Iowa City Broadcasting remained KDMA's licensee in the 2000s. In 2005, the FCC granted renewal of license for KDMA, listing the station as KDMA, facility ID 18052, Montevideo, Minnesota, on 1460 kHz, with Iowa City Broadcasting Company as licensee. In 2012, the FCC granted a voluntary transfer of control of Iowa City Broadcasting Company for KDMA from Thomas E. Ingstad to Tor H. Ingstad. The same FCC public notice also listed transfers for related stations KKRC at 93.9 MHz in Granite Falls and KMGM at 105.5 MHz in Montevideo.

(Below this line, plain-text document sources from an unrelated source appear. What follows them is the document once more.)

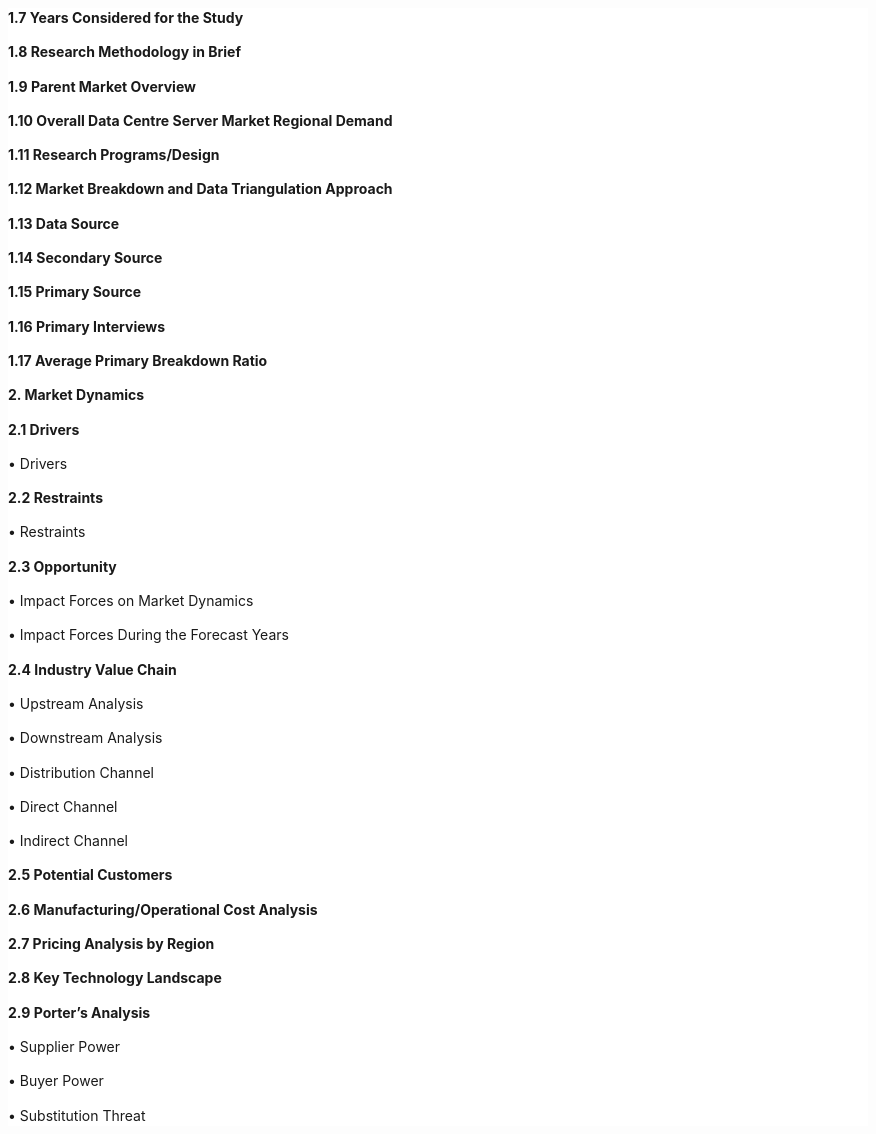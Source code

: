 <strong>1.7 Years Considered for the Study</strong>

<strong>1.8 Research Methodology in Brief</strong>

<strong>1.9 Parent Market Overview</strong>

<strong>1.10 Overall Data Centre Server Market Regional Demand</strong>

<strong>1.11 Research Programs/Design</strong>

<strong>1.12 Market Breakdown and Data Triangulation Approach</strong>

<strong>1.13 Data Source</strong>

<strong>1.14 Secondary Source</strong>

<strong>1.15 Primary Source</strong>

<strong>1.16 Primary Interviews</strong>

<strong>1.17 Average Primary Breakdown Ratio</strong>

<strong>2. Market Dynamics</strong>

<strong>2.1 Drivers</strong>

• Drivers

<strong>2.2 Restraints</strong>

• Restraints

<strong>2.3 Opportunity</strong>

• Impact Forces on Market Dynamics

• Impact Forces During the Forecast Years

<strong>2.4 Industry Value Chain</strong>

• Upstream Analysis

• Downstream Analysis

• Distribution Channel

• Direct Channel

• Indirect Channel

<strong>2.5 Potential Customers</strong>

<strong>2.6 Manufacturing/Operational Cost Analysis</strong>

<strong>2.7 Pricing Analysis by Region</strong>

<strong>2.8 Key Technology Landscape</strong>

<strong>2.9 Porter’s Analysis</strong>

• Supplier Power

• Buyer Power

• Substitution Threat
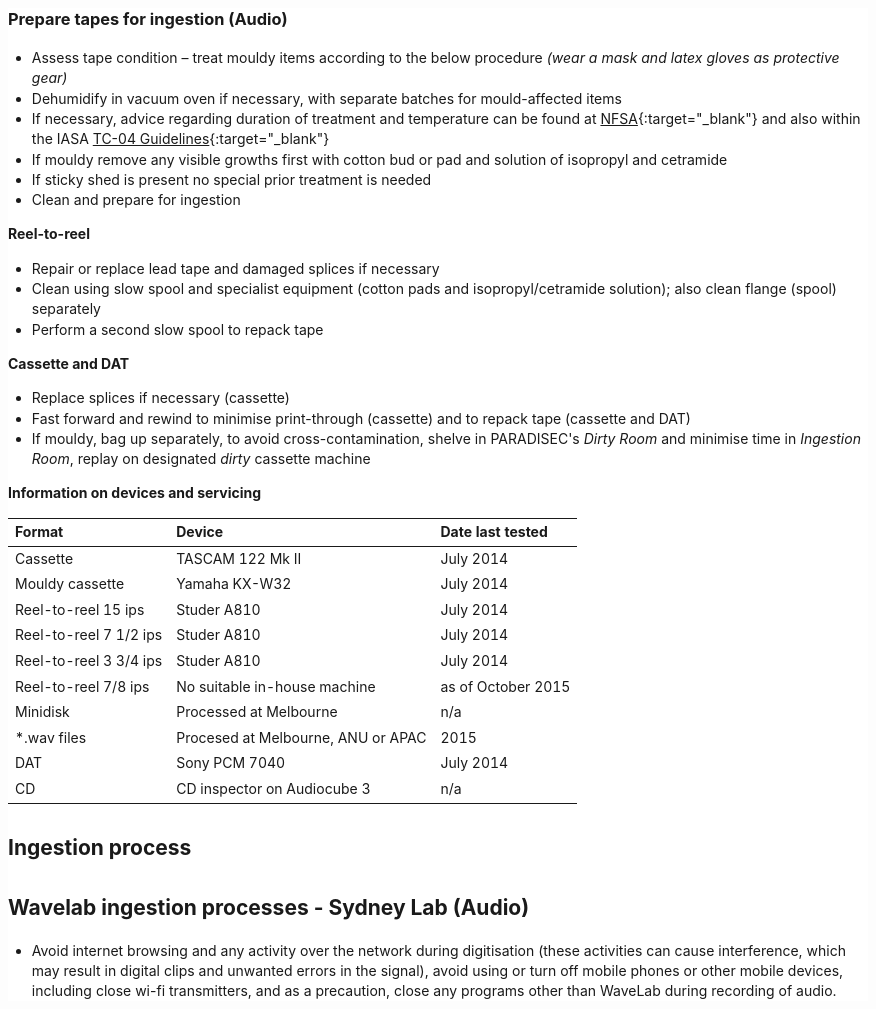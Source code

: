 ### Prepare tapes for ingestion (Audio)
* Assess tape condition – treat mouldy items according to the below procedure *(wear a mask and latex gloves as protective gear)*
* Dehumidify in vacuum oven if necessary, with separate batches for mould-affected items
* If necessary, advice regarding duration of treatment and temperature can be found at [NFSA](http://nfsa.gov.au/){:target="_blank"} and also within the IASA [TC-04 Guidelines](www.iasaweb.org/tc04/audio-preservation){:target="_blank"}
* If mouldy remove any visible growths first with cotton bud or pad and solution of isopropyl and cetramide
* If sticky shed is present no special prior treatment is needed
* Clean and prepare for ingestion

**Reel-to-reel** <br>
* Repair or replace lead tape and damaged splices if necessary
* Clean using slow spool and specialist equipment (cotton pads and isopropyl/cetramide solution); also clean flange (spool) separately
* Perform a second slow spool to repack tape

**Cassette and DAT** <br>
* Replace splices if necessary (cassette)
* Fast forward and rewind to minimise print-through (cassette) and to repack tape (cassette and DAT)
* If mouldy, bag up separately, to avoid cross-contamination, shelve in PARADISEC's *Dirty Room* and minimise time in *Ingestion Room*, replay on designated *dirty* cassette machine

**Information on devices and servicing**

|  Format  |  Device  |  Date last tested  |
|  :---  |  :--- |  :--- |
|  Cassette  | TASCAM 122 Mk II | July 2014  |
|  Mouldy cassette  | Yamaha KX-W32  | July 2014  |
|  Reel-to-reel 15 ips  | Studer A810  | July 2014  |
|  Reel-to-reel 7 1/2 ips | Studer A810  | July 2014  |
|  Reel-to-reel 3 3/4 ips | Studer A810  | July 2014  |
|  Reel-to-reel 7/8 ips  | No suitable in-house machine | as of October 2015  |
|  Minidisk  |  Processed at Melbourne | n/a   |
|  \*.wav files | Procesed at Melbourne, ANU or APAC  |  2015  |
|  DAT  |  Sony PCM 7040  |  July 2014  |
|  CD  |  CD inspector on Audiocube 3  | n/a |


## Ingestion process

## Wavelab ingestion processes - Sydney Lab (Audio)
* Avoid internet browsing and any activity over the network during digitisation (these activities can cause interference, which may result in digital clips and unwanted errors in the signal), avoid using or turn off mobile phones or other mobile devices, including close wi-fi transmitters, and as a precaution, close any programs other than WaveLab during recording of audio. 
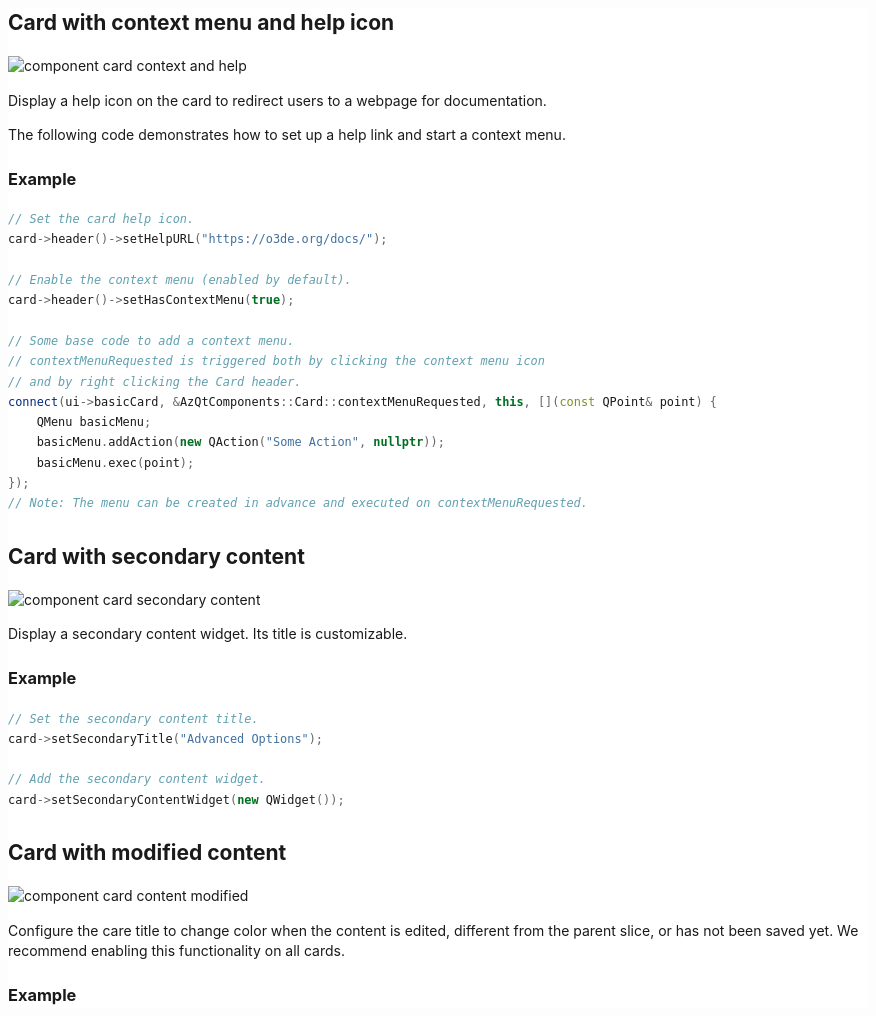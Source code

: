 ## Card with context menu and help icon

![component card context and help](/images/tools-ui/component-card-context-and-help.png)

Display a help icon on the card to redirect users to a webpage for documentation.

The following code demonstrates how to set up a help link and start a context menu.

### Example

```cpp
// Set the card help icon.
card->header()->setHelpURL("https://o3de.org/docs/");

// Enable the context menu (enabled by default).
card->header()->setHasContextMenu(true);

// Some base code to add a context menu.
// contextMenuRequested is triggered both by clicking the context menu icon
// and by right clicking the Card header.
connect(ui->basicCard, &AzQtComponents::Card::contextMenuRequested, this, [](const QPoint& point) {
    QMenu basicMenu;
    basicMenu.addAction(new QAction("Some Action", nullptr));
    basicMenu.exec(point);
});
// Note: The menu can be created in advance and executed on contextMenuRequested.
```

## Card with secondary content

![component card secondary content](/images/tools-ui/component-card-secondary-content.png)

Display a secondary content widget. Its title is customizable.

### Example

```cpp
// Set the secondary content title.
card->setSecondaryTitle("Advanced Options");

// Add the secondary content widget.
card->setSecondaryContentWidget(new QWidget());
```

## Card with modified content

![component card content modified](/images/tools-ui/component-card-content-modified.png)

Configure the care title to change color when the content is edited, different from the parent slice, or has not been saved yet. We recommend enabling this functionality on all cards.

### Example
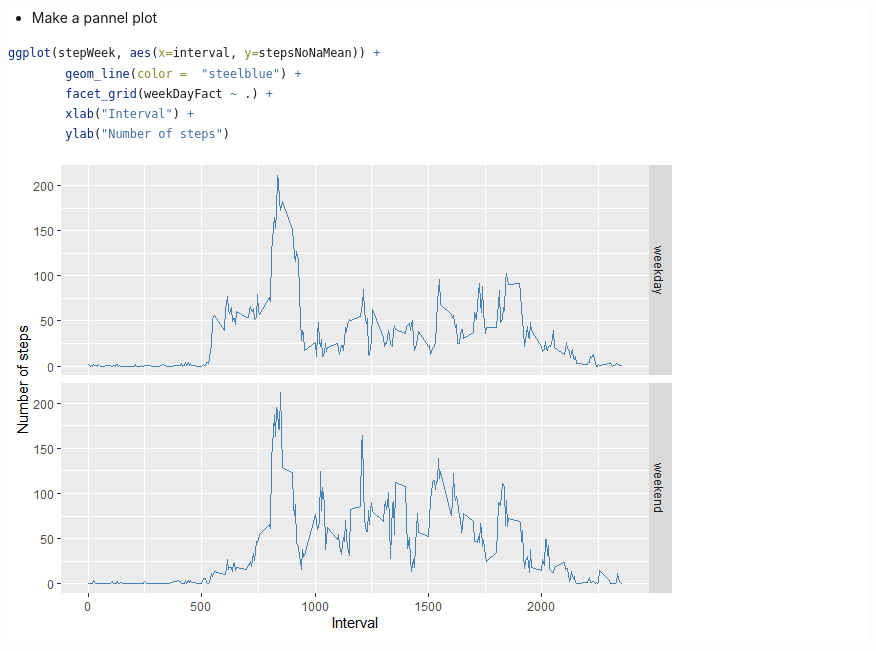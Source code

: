 * Make a pannel plot

```r
ggplot(stepWeek, aes(x=interval, y=stepsNoNaMean)) +
        geom_line(color =  "steelblue") +
        facet_grid(weekDayFact ~ .) +
        xlab("Interval") +
        ylab("Number of steps")
```

![](PA1_template_files/figure-html/pannelPlot-1.png)



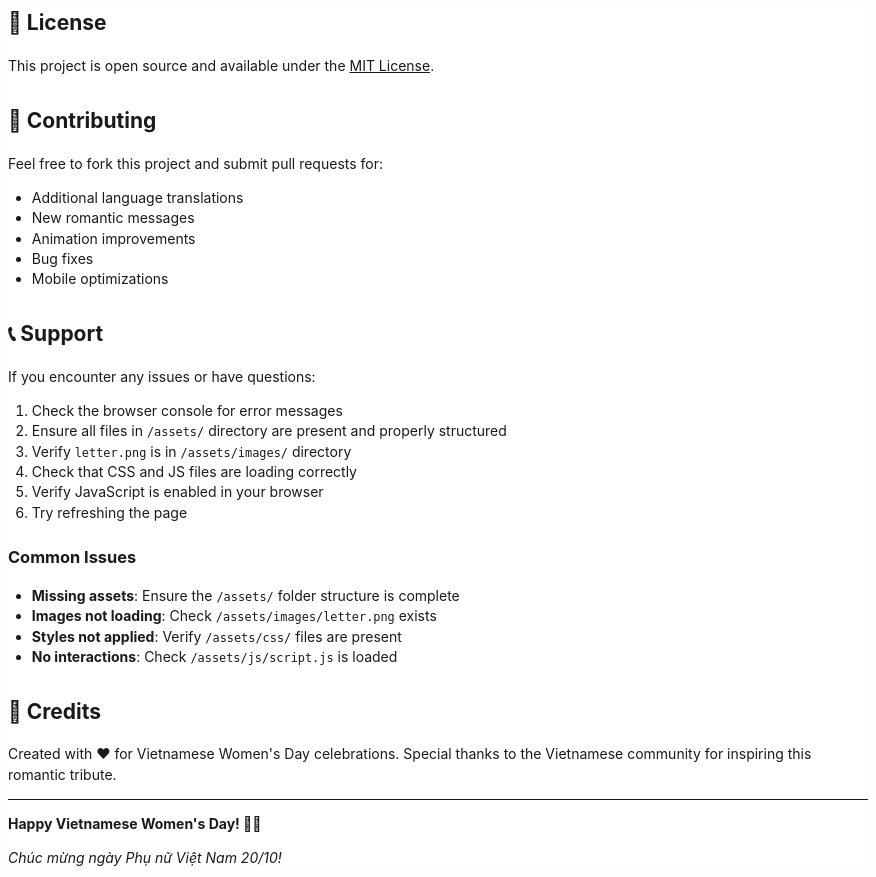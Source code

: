## 📝 License

This project is open source and available under the [MIT License](LICENSE).

## 🤝 Contributing

Feel free to fork this project and submit pull requests for:

- Additional language translations
- New romantic messages
- Animation improvements
- Bug fixes
- Mobile optimizations

## 📞 Support

If you encounter any issues or have questions:

1. Check the browser console for error messages
2. Ensure all files in `/assets/` directory are present and properly structured
3. Verify `letter.png` is in `/assets/images/` directory
4. Check that CSS and JS files are loading correctly
5. Verify JavaScript is enabled in your browser
6. Try refreshing the page

### Common Issues

- **Missing assets**: Ensure the `/assets/` folder structure is complete
- **Images not loading**: Check `/assets/images/letter.png` exists
- **Styles not applied**: Verify `/assets/css/` files are present
- **No interactions**: Check `/assets/js/script.js` is loaded

## 🎉 Credits

Created with ❤️ for Vietnamese Women's Day celebrations. Special thanks to the Vietnamese community for inspiring this romantic tribute.

---

**Happy Vietnamese Women's Day! 🌹💕**

_Chúc mừng ngày Phụ nữ Việt Nam 20/10!_
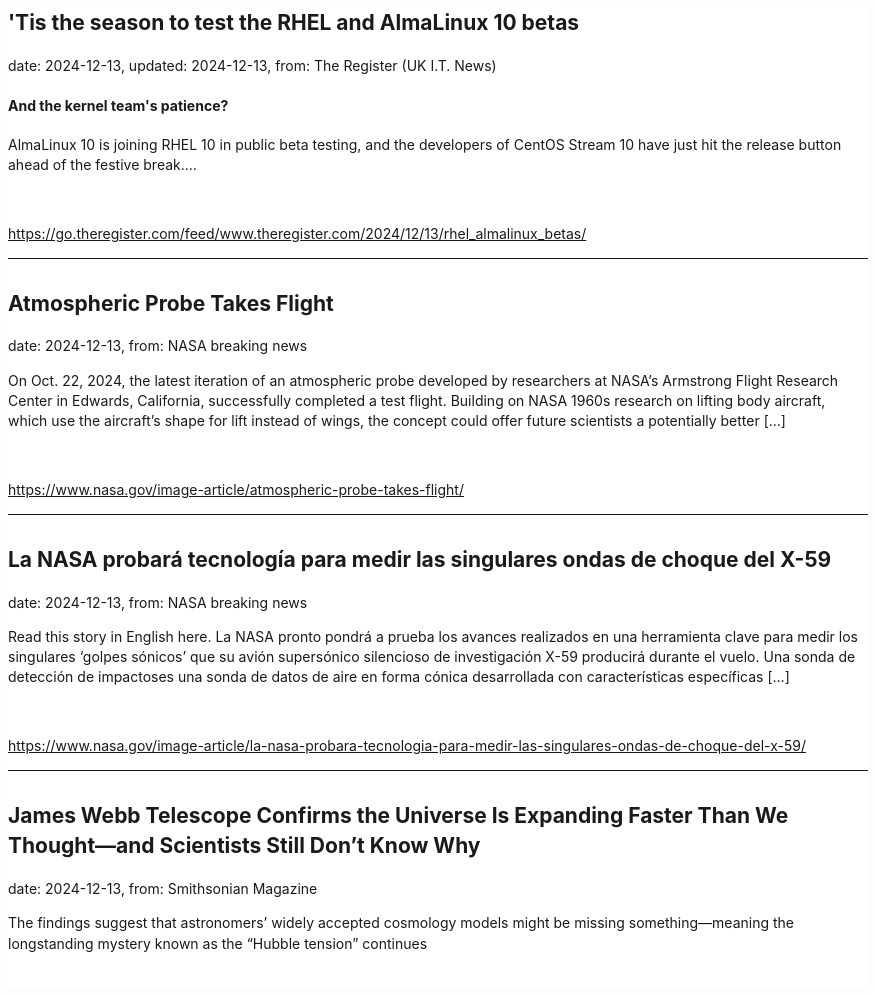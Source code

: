 
## 'Tis the season to test the RHEL and AlmaLinux 10 betas

date: 2024-12-13, updated: 2024-12-13, from: The Register (UK I.T. News)

<h4>And the kernel team&#39;s patience?</h4> <p>AlmaLinux 10 is joining RHEL 10 in public beta testing, and the developers of CentOS Stream 10 have just hit the release button ahead of the festive break.…</p> 

<br> 

<https://go.theregister.com/feed/www.theregister.com/2024/12/13/rhel_almalinux_betas/>

---

## Atmospheric Probe Takes Flight

date: 2024-12-13, from: NASA breaking news

On Oct. 22, 2024, the latest iteration of an atmospheric probe developed by researchers at NASA’s Armstrong Flight Research Center in Edwards, California, successfully completed a test flight. Building on NASA 1960s research on&#160;lifting body aircraft, which use the aircraft’s shape for lift instead of wings, the concept could offer future scientists a potentially better [&#8230;] 

<br> 

<https://www.nasa.gov/image-article/atmospheric-probe-takes-flight/>

---

## La NASA probará tecnología para medir las singulares ondas de choque del X-59

date: 2024-12-13, from: NASA breaking news

Read this story in English&#160;here. La NASA pronto pondrá a prueba los avances realizados en una herramienta clave para medir los singulares ‘golpes sónicos’ que su avión supersónico silencioso de investigación X-59 producirá durante el vuelo. Una sonda de detección de impactoses una sonda de datos de aire en forma cónica desarrollada con características específicas [&#8230;] 

<br> 

<https://www.nasa.gov/image-article/la-nasa-probara-tecnologia-para-medir-las-singulares-ondas-de-choque-del-x-59/>

---

## James Webb Telescope Confirms the Universe Is Expanding Faster Than We Thought—and Scientists Still Don’t Know Why

date: 2024-12-13, from: Smithsonian Magazine

The findings suggest that astronomers’ widely accepted cosmology models might be missing something—meaning the longstanding mystery known as the “Hubble tension” continues 

<br> 
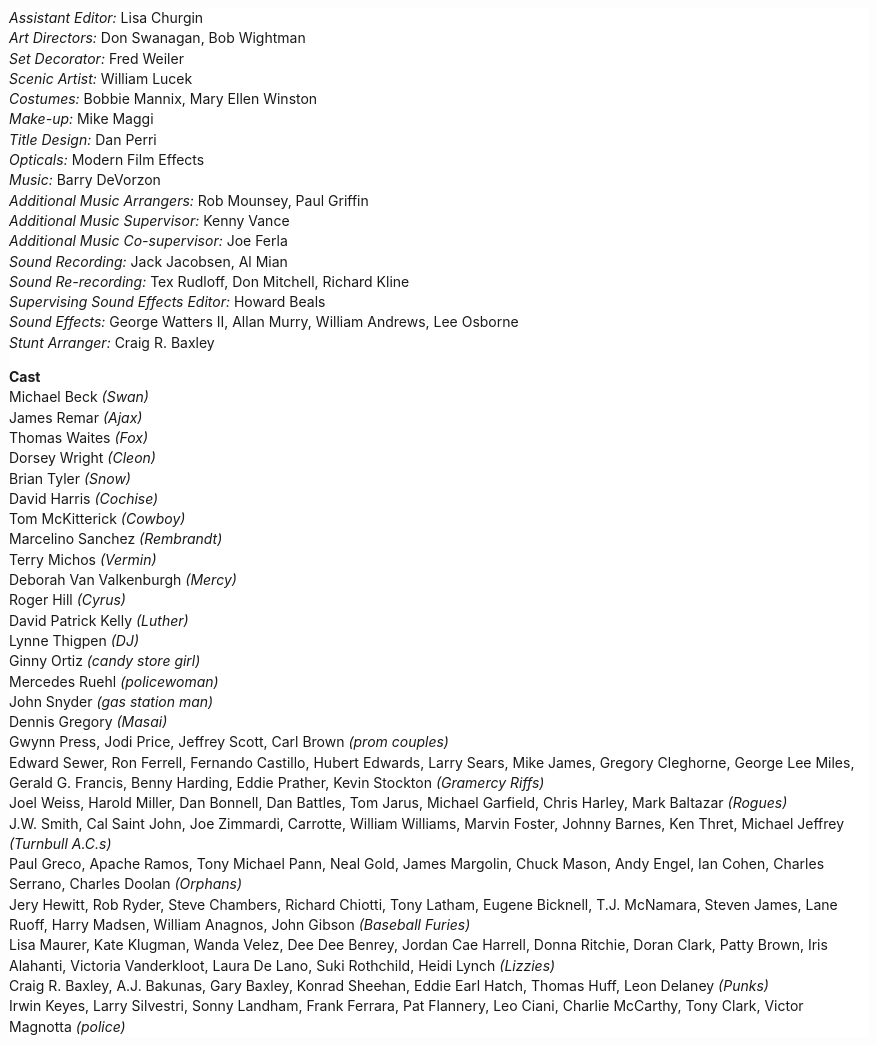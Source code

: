 _Assistant Editor:_ Lisa Churgin  
_Art Directors:_ Don Swanagan, Bob Wightman  
_Set Decorator:_ Fred Weiler  
_Scenic Artist:_ William Lucek  
_Costumes:_ Bobbie Mannix, Mary Ellen Winston  
_Make-up:_ Mike Maggi  
_Title Design:_ Dan Perri  
_Opticals:_ Modern Film Effects  
_Music:_ Barry DeVorzon  
_Additional Music Arrangers:_ Rob Mounsey,  Paul Griffin  
_Additional Music Supervisor:_ Kenny Vance  
_Additional Music Co-supervisor:_ Joe Ferla  
_Sound Recording:_ Jack Jacobsen, Al Mian  
_Sound Re-recording:_ Tex Rudloff, Don Mitchell, Richard Kline  
_Supervising Sound Effects Editor:_ Howard Beals  
_Sound Effects:_ George Watters II, Allan Murry, William Andrews, Lee Osborne  
_Stunt Arranger:_ Craig R. Baxley  

**Cast**  
Michael Beck _(Swan)_  
James Remar _(Ajax)_  
Thomas Waites _(Fox)_  
Dorsey Wright _(Cleon)_  
Brian Tyler _(Snow)_  
David Harris _(Cochise)_  
Tom McKitterick _(Cowboy)_  
Marcelino Sanchez _(Rembrandt)_  
Terry Michos _(Vermin)_  
Deborah Van Valkenburgh _(Mercy)_  
Roger Hill _(Cyrus)_  
David Patrick Kelly _(Luther)_  
Lynne Thigpen _(DJ)_  
Ginny Ortiz _(candy store girl)_  
Mercedes Ruehl _(policewoman)_  
John Snyder _(gas station man)_  
Dennis Gregory _(Masai)_  
Gwynn Press, Jodi Price, Jeffrey Scott, Carl Brown _(prom couples)_  
Edward Sewer, Ron Ferrell, Fernando Castillo, Hubert Edwards, Larry Sears, Mike James, Gregory Cleghorne, George Lee Miles, Gerald G. Francis, Benny Harding, Eddie Prather, Kevin Stockton _(Gramercy Riffs)_  
Joel Weiss, Harold Miller, Dan Bonnell, Dan Battles, Tom Jarus, Michael Garfield, Chris Harley, Mark Baltazar _(Rogues)_  
J.W. Smith, Cal Saint John, Joe Zimmardi, Carrotte, William Williams, Marvin Foster, Johnny Barnes, Ken Thret, Michael Jeffrey _(Turnbull A.C.s)_  
Paul Greco, Apache Ramos, Tony Michael Pann, Neal Gold, James Margolin, Chuck Mason, Andy Engel, Ian Cohen, Charles Serrano, Charles Doolan _(Orphans)_  
Jery Hewitt, Rob Ryder, Steve Chambers, Richard Chiotti, Tony Latham, Eugene Bicknell, T.J. McNamara, Steven James, Lane Ruoff, Harry Madsen, William Anagnos, John Gibson _(Baseball Furies)_  
Lisa Maurer, Kate Klugman, Wanda Velez, Dee Dee Benrey, Jordan Cae Harrell, Donna Ritchie, Doran Clark, Patty Brown, Iris Alahanti, Victoria Vanderkloot, Laura De Lano, Suki Rothchild, Heidi Lynch _(Lizzies)_  
Craig R. Baxley, A.J. Bakunas, Gary Baxley, Konrad Sheehan, Eddie Earl Hatch, Thomas Huff, Leon Delaney _(Punks)_  
Irwin Keyes, Larry Silvestri, Sonny Landham, Frank Ferrara, Pat Flannery, Leo Ciani, Charlie McCarthy, Tony Clark, Victor Magnotta _(police)_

===FM simulcast and later programming===
KDMA's own app listing states that 1460 KDMA went on the air in 1951 and that, in 2017, the station's programming became available on 93.9 FM as well. The app listing describes KDMA's programming as including local news, national news from ABC, state news from the Minnesota News Network, agricultural news from the Linder Farm Network, AgriTalk, Minnesota Gophers and Timberwolves sports, and local Thunderhawks coverage. The Montevideo Area Chamber of Commerce describes KDMA/KMGM Radio as providing local, state and national news coverage, business marketing and local, state and national sports coverage.

During the FCC's AM Revitalization translator window, Iowa City Broadcasting sought program test authority for a new 98.3 MHz FM translator in Montevideo to relay KDMA. NorthPine reported in 2022 that the translator had been granted during the AM Revitalization effort and that KDMA was also simulcast on KDMA-FM 93.9 in Granite Falls. In 2025, NorthPine reported that the FCC had canceled the license for the Montevideo 98.3 MHz translator that had relayed KDMA, while noting that KDMA continued to be simulcast on KDMA-FM 93.9, which covers Montevideo.